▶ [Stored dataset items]
────────────────────────────────────────
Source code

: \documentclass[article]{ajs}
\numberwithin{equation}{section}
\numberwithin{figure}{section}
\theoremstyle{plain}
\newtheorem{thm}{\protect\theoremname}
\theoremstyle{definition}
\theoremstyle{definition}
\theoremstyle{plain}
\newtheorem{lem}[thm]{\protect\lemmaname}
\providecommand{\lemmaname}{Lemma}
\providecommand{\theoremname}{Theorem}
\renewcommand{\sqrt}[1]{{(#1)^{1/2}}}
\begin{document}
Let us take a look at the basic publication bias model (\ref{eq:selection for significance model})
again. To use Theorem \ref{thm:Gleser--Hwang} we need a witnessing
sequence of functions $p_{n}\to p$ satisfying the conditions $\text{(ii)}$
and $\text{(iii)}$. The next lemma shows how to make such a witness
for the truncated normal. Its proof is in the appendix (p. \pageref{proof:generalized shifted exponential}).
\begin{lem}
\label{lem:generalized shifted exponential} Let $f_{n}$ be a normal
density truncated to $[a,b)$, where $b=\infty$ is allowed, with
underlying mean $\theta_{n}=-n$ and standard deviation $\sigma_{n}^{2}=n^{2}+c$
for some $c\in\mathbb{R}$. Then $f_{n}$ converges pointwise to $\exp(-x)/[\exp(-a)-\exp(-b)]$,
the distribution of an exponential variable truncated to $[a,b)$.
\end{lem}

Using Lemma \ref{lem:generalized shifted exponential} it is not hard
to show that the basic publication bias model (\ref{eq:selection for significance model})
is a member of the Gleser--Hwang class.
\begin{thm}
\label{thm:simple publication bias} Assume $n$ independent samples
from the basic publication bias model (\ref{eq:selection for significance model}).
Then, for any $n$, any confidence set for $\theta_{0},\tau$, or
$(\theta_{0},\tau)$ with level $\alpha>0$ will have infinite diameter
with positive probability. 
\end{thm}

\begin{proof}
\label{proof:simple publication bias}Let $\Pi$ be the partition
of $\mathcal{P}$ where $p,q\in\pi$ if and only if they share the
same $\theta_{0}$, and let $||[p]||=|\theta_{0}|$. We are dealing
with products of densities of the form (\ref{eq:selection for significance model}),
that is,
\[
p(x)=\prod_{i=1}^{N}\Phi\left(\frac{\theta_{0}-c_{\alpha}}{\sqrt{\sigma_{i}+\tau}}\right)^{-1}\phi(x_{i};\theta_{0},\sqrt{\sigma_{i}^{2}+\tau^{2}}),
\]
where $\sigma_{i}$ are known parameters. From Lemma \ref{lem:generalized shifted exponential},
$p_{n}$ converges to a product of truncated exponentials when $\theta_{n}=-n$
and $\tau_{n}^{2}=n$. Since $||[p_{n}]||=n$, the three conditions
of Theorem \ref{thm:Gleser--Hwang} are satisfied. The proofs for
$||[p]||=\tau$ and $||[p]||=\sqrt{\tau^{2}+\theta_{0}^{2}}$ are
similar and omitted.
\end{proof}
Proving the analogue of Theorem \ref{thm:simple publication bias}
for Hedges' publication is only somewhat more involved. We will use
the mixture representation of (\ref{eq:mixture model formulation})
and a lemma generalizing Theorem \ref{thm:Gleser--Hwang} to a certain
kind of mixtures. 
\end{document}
────────────────────────────────────────
Report the lines above that contain "newtheorem".

▶ [Your solution]
\newtheorem{thm}{\protect\theoremname}
\newtheorem{lem}[thm]{\protect\lemmaname}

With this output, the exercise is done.